SHA-1 collisions now cost $45k [pdf] - AndrewDucker
https://eprint.iacr.org/2020/014.pdf
======
dang
Big discussion of the same material from 4 months ago:
[https://news.ycombinator.com/item?id=21979333](https://news.ycombinator.com/item?id=21979333)

Please don't editorialize titles. This one broke the site guidelines badly.

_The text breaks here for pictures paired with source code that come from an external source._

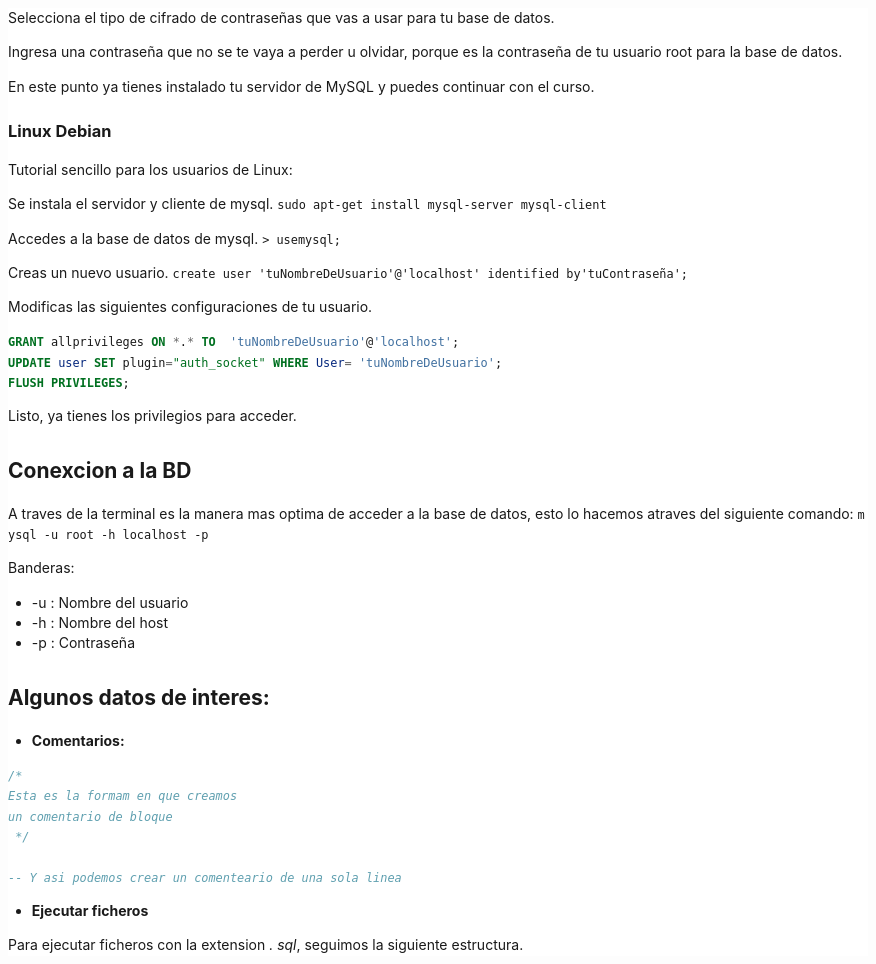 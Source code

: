 Selecciona el tipo de cifrado de contraseñas que vas a usar para tu base de datos. 

Ingresa una contraseña que no se te vaya a perder u olvidar, porque es la contraseña de tu usuario root para la base de datos. 

En este punto ya tienes instalado tu servidor de MySQL y puedes continuar con el curso. 

### Linux Debian

Tutorial sencillo para los usuarios de Linux:

Se instala el servidor y cliente de mysql. 
`sudo apt-get install mysql-server mysql-client` 

Accedes a la base de datos de mysql. 
`> usemysql;` 

Creas un nuevo usuario. 
`create user 'tuNombreDeUsuario'@'localhost' identified by'tuContraseña';` 

Modificas las siguientes configuraciones de tu usuario. 

``` SQL
GRANT allprivileges ON *.* TO  'tuNombreDeUsuario'@'localhost'; 
UPDATE user SET plugin="auth_socket" WHERE User= 'tuNombreDeUsuario'; 
FLUSH PRIVILEGES; 
```

Listo, ya tienes los privilegios para acceder. 

## Conexcion a la BD

A traves de la terminal es la manera mas optima de acceder a la base de datos, esto lo hacemos atraves del siguiente comando: `mysql -u root -h localhost -p` 

Banderas:

* -u : Nombre del usuario
* -h : Nombre del host
* -p : Contraseña

## Algunos datos de interes:

* **Comentarios:**

``` SQL
/* 
Esta es la formam en que creamos
un comentario de bloque
 */

-- Y asi podemos crear un comenteario de una sola linea
```

* **Ejecutar ficheros**

Para ejecutar ficheros con la extension *. sql*, seguimos la siguiente estructura. 
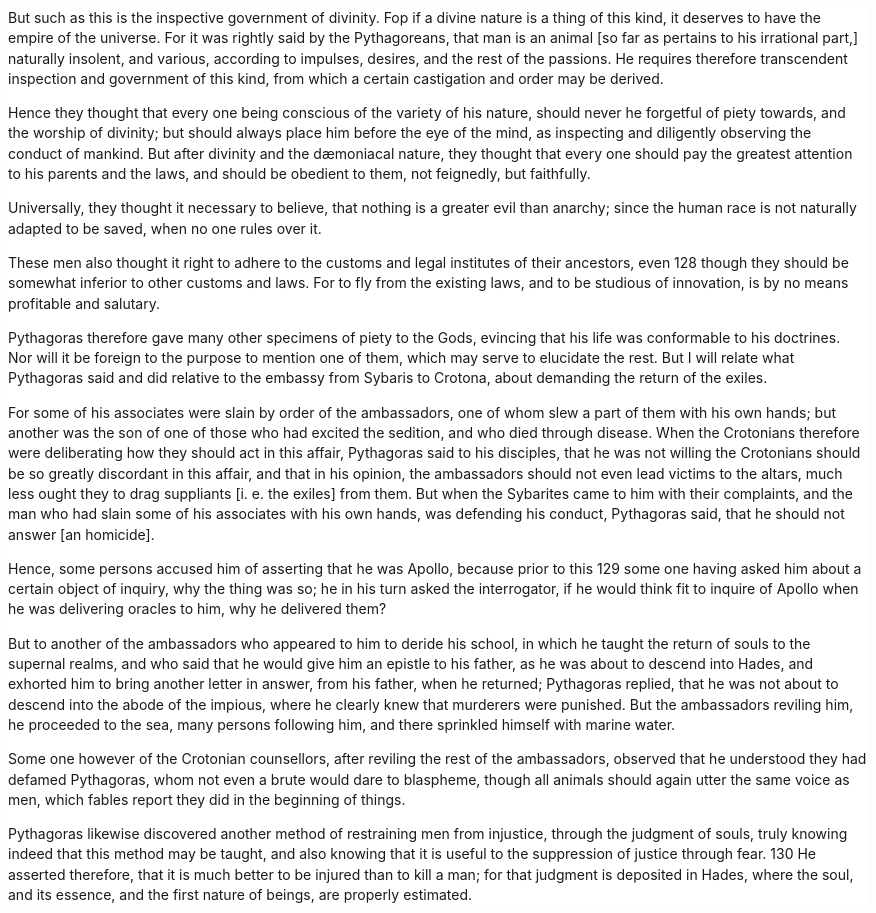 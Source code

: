 But such as this is the inspective government of divinity. Fop if a divine nature is a thing of this kind, it deserves to have the empire of the universe. For it was rightly said by the Pythagoreans, that man is an animal [so far as pertains to his irrational part,] naturally insolent, and various, according to impulses, desires, and the rest of the passions. He requires therefore transcendent inspection and government of this kind, from which a certain castigation and order may be derived. 

Hence they thought that every one being conscious of the variety of his nature, should never he forgetful of piety towards, and the worship of divinity; but should always place him before the eye of the mind, as inspecting and diligently observing the conduct of mankind. But after divinity and the dæmoniacal nature, they thought that every one should pay the greatest attention to his parents and the laws, and should be obedient to them, not feignedly, but faithfully.

Universally, they thought it necessary to believe, that nothing is a greater evil than anarchy; since the human race is not naturally adapted to be saved, when no one rules over it.

These men also thought it right to adhere to the customs and legal institutes of their ancestors, even 128 though they should be somewhat inferior to other customs and laws. For to fly from the existing laws, and to be studious of innovation, is by no means profitable and salutary. 

Pythagoras therefore gave many other specimens of piety to the Gods, evincing that his life was conformable to his doctrines. Nor will it be foreign to the purpose to mention one of them, which may serve to elucidate the rest. But I will relate what Pythagoras said and did relative to the embassy from Sybaris to Crotona, about demanding the return of the exiles. 

For some of his associates were slain by order of the ambassadors, one of whom slew a part of them with his own hands; but another was the son of one of those who had excited the sedition, and who died through disease. When the Crotonians therefore were deliberating how they should act in this affair, Pythagoras said to his disciples, that he was not willing the Crotonians should be so greatly discordant in this affair, and that in his opinion, the ambassadors should not even lead victims to the altars, much less ought they to drag suppliants [i. e. the exiles] from them. But when the Sybarites came to him with their complaints, and the man who had slain some of his associates with his own hands, was defending his conduct, Pythagoras said, that he should not answer [an homicide]. 

Hence, some persons accused him of asserting that he was Apollo, because prior to this 129 some one having asked him about a certain object of inquiry, why the thing was so; he in his turn asked the interrogator, if he would think fit to inquire of Apollo when he was delivering oracles to him, why he delivered them? 

But to another of the ambassadors who appeared to him to deride his school, in which he taught the return of souls to the supernal realms, and who said that he would give him an epistle to his father, as he was about to descend into Hades, and exhorted him to bring another letter in answer, from his father, when he returned; Pythagoras replied, that he was not about to descend into the abode of the impious, where he clearly knew that murderers were punished. But the ambassadors reviling him, he proceeded to the sea, many persons following him, and there sprinkled himself with marine water. 

Some one however of the Crotonian counsellors, after reviling the rest of the ambassadors, observed that he understood they had defamed Pythagoras, whom not even a brute would dare to blaspheme, though all animals should again utter the same voice as men, which fables report they did in the beginning of things.

Pythagoras likewise discovered another method of restraining men from injustice, through the judgment of souls, truly knowing indeed that this method may be taught, and also knowing that it is useful to the suppression of justice through fear. 130 He asserted therefore, that it is much better to be injured than to kill a man; for that judgment is deposited in Hades, where the soul, and its essence, and the first nature of beings, are properly estimated.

Cherry-picking the detail you think is most important from an article is
editorializing. Threads are sensitive to initial conditions and the title is
the dominant initial condition, so this is a big deal. Being the first (or
luckiest) user to submit an article doesn't confer any special right to frame
it for everyone else. HN readers should make up their own minds about what
parts of an article are important.

If you want to say what you think is important about an article, that's fine,
but do so in the comments. Then your view will be on a level playing field
with everyone else's:
[https://hn.algolia.com/?dateRange=all&page=0&prefix=false&qu...](https://hn.algolia.com/?dateRange=all&page=0&prefix=false&query=by%3Adang%20%22level%20playing%20field%22&sort=byDate&type=comment)

------
tyingq
HTML summary of the same content, by the same authors: [https://sha-
mbles.github.io/](https://sha-mbles.github.io/)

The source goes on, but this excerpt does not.